We look at the key takeaways likely to emerge in the next five years.
Meetings as experiences
‘Meeting experience’ is a buzz term that’s here to stay. While education and content will continue to be key objectives, meeting experience is about creating high impact, memorable events. It’s no longer just about a one-way flow of presentations with some networking to wrap it up. It’s about engaging delegates and encouraging collaboration. Essentially, meeting experiences are holistic and delegate-centred.
This means everything from shorter session times to greater focus on food and beverage quality. We can expect to see more time allocated to interactive tasks and discussions, and greater use of incoming technologies.
Planners attribute the shift to millennials – it turns out they want more technology, interaction opportunities, and emphasis on creativity. Who would have thought?
Unsurprisingly, planners expect interactive technology and high-quality broadband will continue to top their list of must-haves into the future. Lag-free wireless internet is crucial for the successful use of interactive technologies, and such technologies are ever improving.
But what new interactive technologies might we see emerge? Growing popular choices include mobile conferencing apps, audience participation apps, live streaming, and video conferencing.

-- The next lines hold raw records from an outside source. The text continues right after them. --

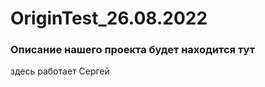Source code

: # OriginTest_26.08.2022
### Описание нашего проекта будет находится тут
здесь работает Сергей      
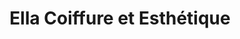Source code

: ---
title: "Ella Coiffure et Esthétique"
url: /bischheim/ella-coiffure-et-esthetique/
shop: Friseur
---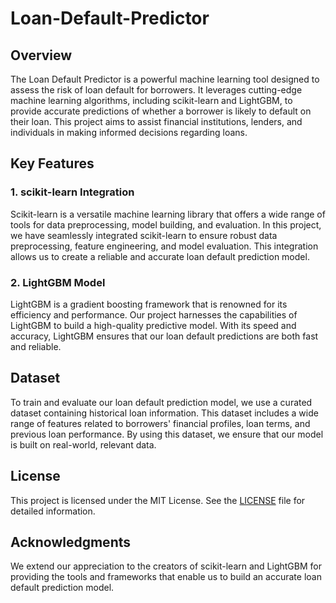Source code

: # Loan-Default-Predictor

## Overview

The Loan Default Predictor is a powerful machine learning tool designed to assess the risk of loan default for borrowers. It leverages cutting-edge machine learning algorithms, including scikit-learn and LightGBM, to provide accurate predictions of whether a borrower is likely to default on their loan. This project aims to assist financial institutions, lenders, and individuals in making informed decisions regarding loans.

## Key Features

### 1. scikit-learn Integration

Scikit-learn is a versatile machine learning library that offers a wide range of tools for data preprocessing, model building, and evaluation. In this project, we have seamlessly integrated scikit-learn to ensure robust data preprocessing, feature engineering, and model evaluation. This integration allows us to create a reliable and accurate loan default prediction model.

### 2. LightGBM Model

LightGBM is a gradient boosting framework that is renowned for its efficiency and performance. Our project harnesses the capabilities of LightGBM to build a high-quality predictive model. With its speed and accuracy, LightGBM ensures that our loan default predictions are both fast and reliable.

## Dataset

To train and evaluate our loan default prediction model, we use a curated dataset containing historical loan information. This dataset includes a wide range of features related to borrowers' financial profiles, loan terms, and previous loan performance. By using this dataset, we ensure that our model is built on real-world, relevant data.

## License

This project is licensed under the MIT License. See the [LICENSE](LICENSE) file for detailed information.

## Acknowledgments

We extend our appreciation to the creators of scikit-learn and LightGBM for providing the tools and frameworks that enable us to build an accurate loan default prediction model.
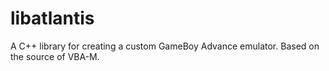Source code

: libatlantis
===========

A C++ library for creating a custom GameBoy Advance emulator. Based on the source of VBA-M.
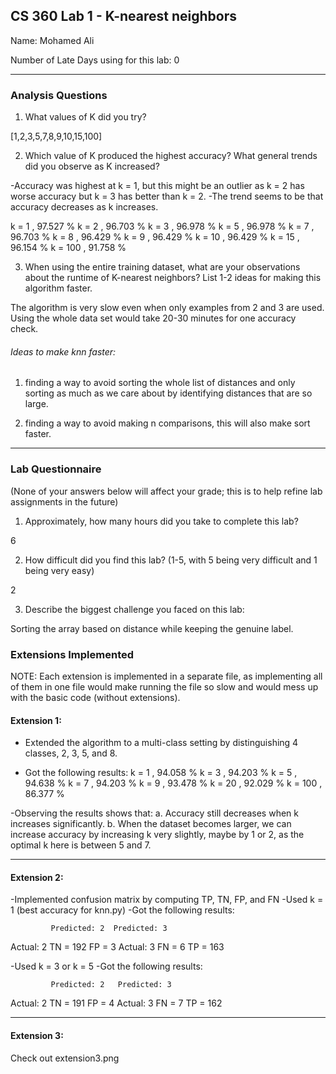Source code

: ## CS 360 Lab 1 - K-nearest neighbors

Name: Mohamed Ali

Number of Late Days using for this lab: 0

---

### Analysis Questions

1. What values of K did you try?

[1,2,3,5,7,8,9,10,15,100]

2. Which value of K produced the highest accuracy? What general trends did you
observe as K increased?

-Accuracy was highest at k = 1, but this might be an outlier as k = 2
  has worse accuracy but k = 3 has better than k = 2.
-The trend seems to be that accuracy decreases as k increases.

k =  1 ,  97.527 %
k =  2 ,  96.703 %
k =  3 ,  96.978 %
k =  5 ,  96.978 %
k =  7 ,  96.703 %
k =  8 ,  96.429 %
k =  9 ,  96.429 %
k =  10 ,  96.429 %
k =  15 ,  96.154 %
k =  100 ,  91.758 %

3. When using the entire training dataset, what are your observations about the
runtime of K-nearest neighbors? List 1-2 ideas for making this algorithm faster.

The algorithm is very slow even when only examples from 2 and 3 are used.
Using the whole data set would take 20-30 minutes for one accuracy check.

###### Ideas to make knn faster:

1. finding a way to avoid sorting the whole list of distances and only sorting
as much as we care about by identifying distances that are so large.

2. finding a way to avoid making n comparisons, this will also make sort faster.


---

### Lab Questionnaire

(None of your answers below will affect your grade; this is to help refine lab
assignments in the future)

1. Approximately, how many hours did you take to complete this lab?

 6

2. How difficult did you find this lab? (1-5, with 5 being very difficult and
  1 being very easy)

 2

3. Describe the biggest challenge you faced on this lab:

 Sorting the array based on distance while keeping the genuine label.


### Extensions Implemented

NOTE: Each extension is implemented in a separate file, as implementing all of
  them in one file would make running the file so slow and would mess up with
  the basic code (without extensions).

#### Extension 1:

- Extended the algorithm to a multi-class setting by distinguishing 4 classes,
2, 3, 5, and 8.

- Got the following results:
k =  1 ,  94.058 %
k =  3 ,  94.203 %
k =  5 ,  94.638 %
k =  7 ,  94.203 %
k =  9 ,  93.478 %
k =  20 ,  92.029 %
k =  100 ,  86.377 %

-Observing the results shows that:
  a. Accuracy still decreases when k increases significantly.
  b. When the dataset becomes larger, we can increase accuracy by increasing
    k very slightly, maybe by 1 or 2, as the optimal k here is between 5 and 7.

-------------------------------------------------------------------------------

#### Extension 2:

-Implemented confusion matrix by computing TP, TN, FP, and FN
-Used k = 1 (best accuracy for knn.py)
-Got the following results:

             Predicted: 2  Predicted: 3
Actual: 2     TN =  192      FP =  3
Actual: 3      FN =  6      TP =  163


-Used k = 3 or k = 5
-Got the following results:

             Predicted: 2   Predicted: 3
Actual: 2     TN =  191       FP =  4
Actual: 3      FN =  7       TP =  162

-------------------------------------------------------------------------------

#### Extension 3:

Check out extension3.png
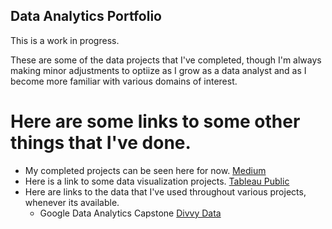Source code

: ## Data Analytics Portfolio
This is a work in progress. 

These are some of the data projects that I've completed, though I'm always making minor adjustments to optiize as I grow as a data analyst and as I become more familiar with various domains of interest.   


# Here are some links to some other things that I've done.
* My completed projects can be seen here for now. [Medium](https://medium.com/@jackjoerobinson)
* Here is a link to some data visualization projects. [Tableau Public](https://public.tableau.com/app/profile/jack.robinson5140)
* Here are links to the data that I've used throughout various projects, whenever its available.
  - Google Data Analytics Capstone [Divvy Data](https://divvy-tripdata.s3.amazonaws.com/index.html)

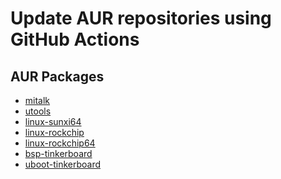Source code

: Update AUR repositories using GitHub Actions
============================================

## AUR Packages

* [mitalk](https://aur.archlinux.org/pkgbase/mitalk)
* [utools](https://aur.archlinux.org/pkgbase/utools)
* [linux-sunxi64](https://aur.archlinux.org/pkgbase/linux-sunxi64)
* [linux-rockchip](https://aur.archlinux.org/pkgbase/linux-rockchip)
* [linux-rockchip64](https://aur.archlinux.org/pkgbase/linux-rockchip64)
* [bsp-tinkerboard](https://aur.archlinux.org/pkgbase/bsp-tinkerboard)
* [uboot-tinkerboard](https://aur.archlinux.org/pkgbase/uboot-tinkerboard)
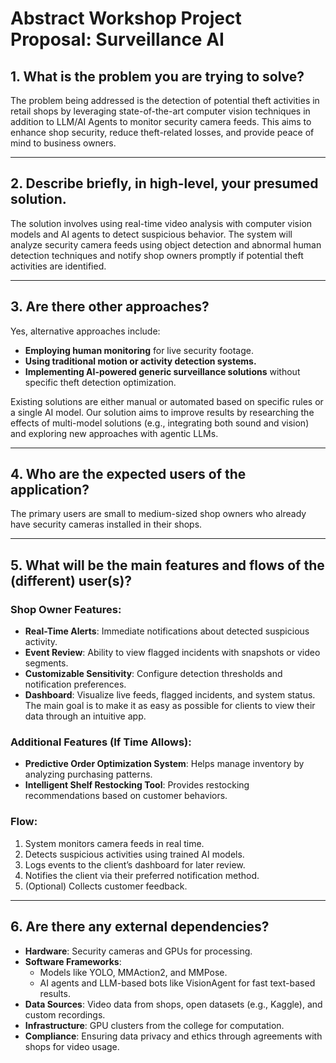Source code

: # Abstract Workshop Project Proposal: Surveillance AI

## 1. What is the problem you are trying to solve?
The problem being addressed is the detection of potential theft activities in retail shops by leveraging state-of-the-art computer vision techniques in addition to LLM/AI Agents to monitor security camera feeds. This aims to enhance shop security, reduce theft-related losses, and provide peace of mind to business owners.

---

## 2. Describe briefly, in high-level, your presumed solution.
The solution involves using real-time video analysis with computer vision models and AI agents to detect suspicious behavior. The system will analyze security camera feeds using object detection and abnormal human detection techniques and notify shop owners promptly if potential theft activities are identified.

---

## 3. Are there other approaches?
Yes, alternative approaches include:

- **Employing human monitoring** for live security footage.
- **Using traditional motion or activity detection systems.**
- **Implementing AI-powered generic surveillance solutions** without specific theft detection optimization.

Existing solutions are either manual or automated based on specific rules or a single AI model. Our solution aims to improve results by researching the effects of multi-model solutions (e.g., integrating both sound and vision) and exploring new approaches with agentic LLMs.

---

## 4. Who are the expected users of the application?
The primary users are small to medium-sized shop owners who already have security cameras installed in their shops.

---

## 5. What will be the main features and flows of the (different) user(s)?

### Shop Owner Features:
- **Real-Time Alerts**: Immediate notifications about detected suspicious activity.
- **Event Review**: Ability to view flagged incidents with snapshots or video segments.
- **Customizable Sensitivity**: Configure detection thresholds and notification preferences.
- **Dashboard**: Visualize live feeds, flagged incidents, and system status. The main goal is to make it as easy as possible for clients to view their data through an intuitive app.

### Additional Features (If Time Allows):
- **Predictive Order Optimization System**: Helps manage inventory by analyzing purchasing patterns.
- **Intelligent Shelf Restocking Tool**: Provides restocking recommendations based on customer behaviors.

### Flow:
1. System monitors camera feeds in real time.
2. Detects suspicious activities using trained AI models.
3. Logs events to the client’s dashboard for later review.
4. Notifies the client via their preferred notification method.
5. (Optional) Collects customer feedback.

---

## 6. Are there any external dependencies?
- **Hardware**: Security cameras and GPUs for processing.
- **Software Frameworks**:
  - Models like YOLO, MMAction2, and MMPose.
  - AI agents and LLM-based bots like VisionAgent for fast text-based results.
- **Data Sources**: Video data from shops, open datasets (e.g., Kaggle), and custom recordings.
- **Infrastructure**: GPU clusters from the college for computation.
- **Compliance**: Ensuring data privacy and ethics through agreements with shops for video usage.
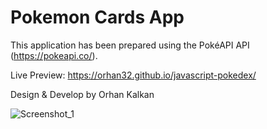 <h1>Pokemon Cards App</h1>

This application has been prepared using the PokéAPI API (https://pokeapi.co/).

Live Preview: https://orhan32.github.io/javascript-pokedex/

Design & Develop by Orhan Kalkan

![Screenshot_1](https://user-images.githubusercontent.com/45071936/165813636-dac4f758-bfcb-4933-bb04-b0676a0f7a02.png)
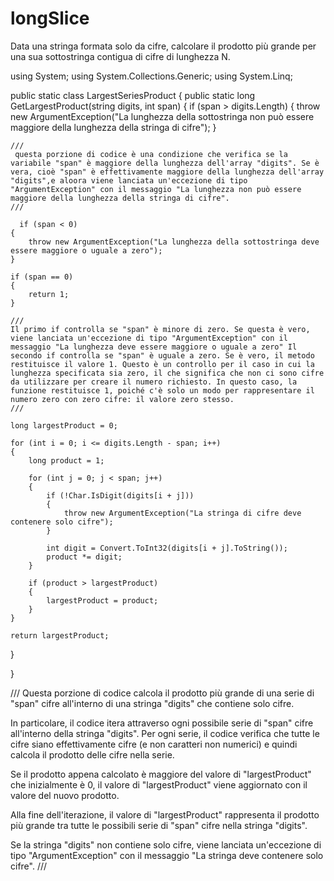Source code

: # longSlice

Data una stringa formata solo da cifre, calcolare il prodotto più grande per una sua sottostringa contigua di cifre di lunghezza N.

using System;
using System.Collections.Generic;
using System.Linq;

public static class LargestSeriesProduct
{
   public static long GetLargestProduct(string digits, int span)
{
    if (span > digits.Length)
    {
        throw new ArgumentException("La lunghezza della sottostringa non può essere maggiore della lunghezza della stringa di cifre");
    }
    
    ///
     questa porzione di codice è una condizione che verifica se la variabile "span" è maggiore della lunghezza dell'array "digits". Se è vera, cioè "span" è effettivamente maggiore della lunghezza dell'array "digits",e aloora viene lanciata un'eccezione di tipo "ArgumentException" con il messaggio "La lunghezza non può essere maggiore della lunghezza della stringa di cifre".
    ///
    
      if (span < 0)
    {
        throw new ArgumentException("La lunghezza della sottostringa deve essere maggiore o uguale a zero");
    }

    if (span == 0)
    {
        return 1;
    }
    
    ///
    Il primo if controlla se "span" è minore di zero. Se questa è vero, viene lanciata un'eccezione di tipo "ArgumentException" con il messaggio "La lunghezza deve essere maggiore o uguale a zero" Il secondo if controlla se "span" è uguale a zero. Se è vero, il metodo restituisce il valore 1. Questo è un controllo per il caso in cui la lunghezza specificata sia zero, il che significa che non ci sono cifre da utilizzare per creare il numero richiesto. In questo caso, la funzione restituisce 1, poiché c'è solo un modo per rappresentare il numero zero con zero cifre: il valore zero stesso.
    ///
    
    long largestProduct = 0;

    for (int i = 0; i <= digits.Length - span; i++)
    {
        long product = 1;

        for (int j = 0; j < span; j++)
        {
            if (!Char.IsDigit(digits[i + j]))
            {
                throw new ArgumentException("La stringa di cifre deve contenere solo cifre");
            }

            int digit = Convert.ToInt32(digits[i + j].ToString());
            product *= digit;
        }

        if (product > largestProduct)
        {
            largestProduct = product;
        }
    }

    return largestProduct;
}

}

///
Questa porzione di codice calcola il prodotto più grande di una serie di "span" cifre all'interno di una stringa "digits" che contiene solo cifre.

In particolare, il codice itera attraverso ogni possibile serie di "span" cifre all'interno della stringa "digits". Per ogni serie, il codice verifica che tutte le cifre siano effettivamente cifre (e non caratteri non numerici) e quindi calcola il prodotto delle cifre nella serie.

Se il prodotto appena calcolato è maggiore del valore di "largestProduct" che inizialmente è 0, il valore di "largestProduct" viene aggiornato con il valore del nuovo prodotto.

Alla fine dell'iterazione, il valore di "largestProduct" rappresenta il prodotto più grande tra tutte le possibili serie di "span" cifre nella stringa "digits".

Se la stringa "digits" non contiene solo cifre, viene lanciata un'eccezione di tipo "ArgumentException" con il messaggio "La stringa deve contenere solo cifre".
///
    



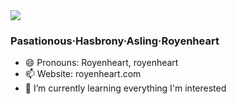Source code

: <img src="https://github-readme-stats.vercel.app/api?username=royenheart&show_icons=true&icon_color=fff238&text_color=0099ff&bg_color=ffffff&hide_title=true" />

###  Pasationous·Hasbrony·Asling·Royenheart

- 😄 Pronouns: Royenheart, royenheart
- 📫 Website: royenheart.com
- 🌱 I’m currently learning everything I'm interested
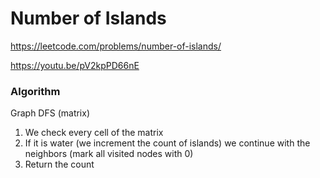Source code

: # Number of Islands

https://leetcode.com/problems/number-of-islands/

https://youtu.be/pV2kpPD66nE

### Algorithm
Graph DFS (matrix)

1) We check every cell of the matrix
2) If it is water (we increment the count of islands) we continue with the neighbors (mark all visited nodes with 0)
3) Return the count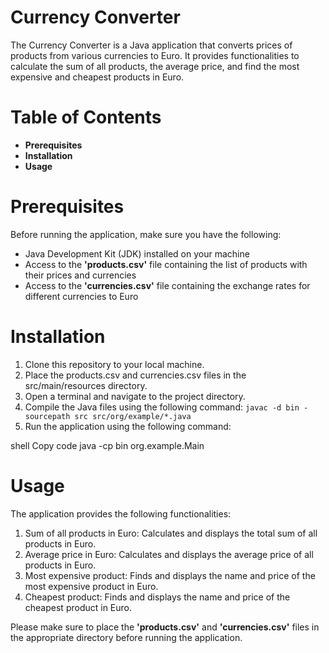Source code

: # Currency Converter
The Currency Converter is a Java application that converts prices of products from various currencies to Euro. It provides functionalities to calculate the sum of all products, the average price, and find the most expensive and cheapest products in Euro.

# Table of Contents

* **Prerequisites**
* **Installation**
* **Usage**

# Prerequisites
Before running the application, make sure you have the following:

* Java Development Kit (JDK) installed on your machine
* Access to the **'products.csv'** file containing the list of products with their prices and currencies
* Access to the **'currencies.csv'** file containing the exchange rates for different currencies to Euro

# Installation

1. Clone this repository to your local machine.
2. Place the products.csv and currencies.csv files in the src/main/resources directory.
3. Open a terminal and navigate to the project directory.
4. Compile the Java files using the following command:
   `javac -d bin -sourcepath src src/org/example/*.java`
5. Run the application using the following command:

shell
Copy code
java -cp bin org.example.Main

# Usage

The application provides the following functionalities:

1. Sum of all products in Euro: Calculates and displays the total sum of all products in Euro.
2. Average price in Euro: Calculates and displays the average price of all products in Euro.
3. Most expensive product: Finds and displays the name and price of the most expensive product in Euro.
4. Cheapest product: Finds and displays the name and price of the cheapest product in Euro.

Please make sure to place the **'products.csv'** and **'currencies.csv'** files in the appropriate directory before running the application.
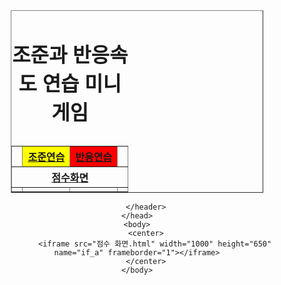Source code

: 
<!DOCTYPE html>
<html>
    <head>
        <meta charset="utf-8">
        <title> 조준과 반응속도 연습 미니게임 </title>
        <header>
            <center>
                <table border="1" style="width:80%">
                        <caption> <h1> 조준과 반응속도 연습 미니게임 </h1> </caption>
                        <tr>
                            <td></td>
                            <th rowspan="2" style="color: black; background-color: yellow"> <a href="조준바탕 - 중.html" target="if_a">조준연습</a> </th>
                            <th rowspan="2" style="color: blue; background-color: red"> <a href="반응바탕 - 중.html" target="if_a">반응연습</a> </th>
                            <td></td>
                        </tr>
                        <tr></tr>
                        <tr>
                            <th colspan="4"> <a href="점수 화면.html" target="if_a">점수화면</a> </th>
                        </tr>
                        <tr>
                            <td></td>
                            <td></td>
                            <td></td>
                            <td></td>
                        </tr>
                </table>
            </center>

        </header>
    </head>
    <body>
        <center>
            <iframe src="점수 화면.html" width="1000" height="650" name="if_a" frameborder="1"></iframe>
        </center>
    </body>
</html>

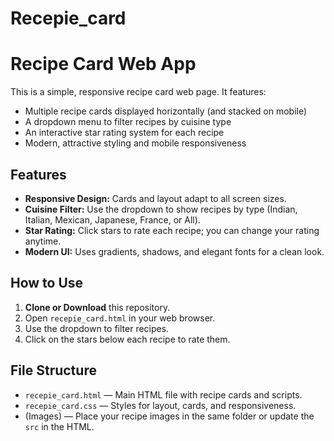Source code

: # Recepie_card

# Recipe Card Web App

This is a simple, responsive recipe card web page. It features:
- Multiple recipe cards displayed horizontally (and stacked on mobile)
- A dropdown menu to filter recipes by cuisine type
- An interactive star rating system for each recipe
- Modern, attractive styling and mobile responsiveness

## Features

- **Responsive Design:** Cards and layout adapt to all screen sizes.
- **Cuisine Filter:** Use the dropdown to show recipes by type (Indian, Italian, Mexican, Japanese, France, or All).
- **Star Rating:** Click stars to rate each recipe; you can change your rating anytime.
- **Modern UI:** Uses gradients, shadows, and elegant fonts for a clean look.

## How to Use

1. **Clone or Download** this repository.
2. Open `recepie_card.html` in your web browser.
3. Use the dropdown to filter recipes.
4. Click on the stars below each recipe to rate them.

## File Structure

- `recepie_card.html` — Main HTML file with recipe cards and scripts.
- `recepie_card.css` — Styles for layout, cards, and responsiveness.
- (Images) — Place your recipe images in the same folder or update the `src` in the HTML.

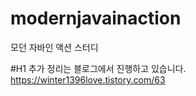 # modernjavainaction
모던 자바인 액션 스터디

#H1
추가 정리는 블로그에서 진행하고 있습니다.
https://winter1396love.tistory.com/63
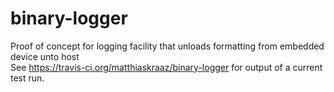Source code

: binary-logger
=============

Proof of concept for logging facility that unloads formatting from embedded device unto host  
See <https://travis-ci.org/matthiaskraaz/binary-logger> for output of a current test run.
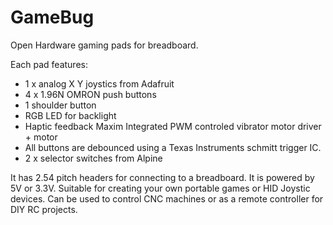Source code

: # GameBug
Open Hardware gaming pads for breadboard. 

Each pad features:
* 1 x analog X Y joystics from Adafruit
* 4 x 1.96N OMRON push buttons
* 1 shoulder button
* RGB LED for backlight
* Haptic feedback Maxim Integrated PWM controled vibrator motor driver + motor
* All buttons are debounced using a Texas Instruments schmitt trigger IC. 
* 2 x selector switches from Alpine 

It has 2.54 pitch headers for connecting to a breadboard. It is powered by 5V or 3.3V. 
Suitable for creating your own portable games or HID Joystic devices. Can be used to 
control CNC machines or as a remote controller for DIY RC projects. 

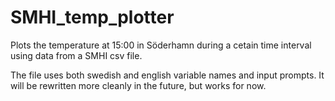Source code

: # SMHI_temp_plotter
Plots the temperature at 15:00 in Söderhamn during a cetain time interval using data from a SMHI csv file.

The file uses both swedish and english variable names and input prompts. It will be rewritten more cleanly in the future, but works for now.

As technology costs decrease however, we may soon have speakers presenting via hologram and virtual reality meetings. Watch this space.
Outdoor and alternative space
Natural lighting and flexible spaces are predicted to be increasingly important in the next five years. In fact, natural light is becoming so important that more planners see outdoor meeting spaces becoming a trend in coming years.
This is reflected in a greater drive to use non-traditional spaces and layouts to break up meeting room shackles. This could look like holding a conference in a breakout area. Or having access to flexible furniture that can be easily pushed about throughout the day without the need for an entourage of staff to be involved.
Personalised catering and allergy-aware options
Personalised menus that cater for allergies and special diets can mean a hit or miss in your meeting experience. The report is clear on this point. According to planners, food and beverage directly impacts attendee satisfaction. With the growing predilection for experience, it makes sense that catering will also come into the spotlight.
What does this mean in real terms? More focus on creative and inclusive catering (and good news for attendees).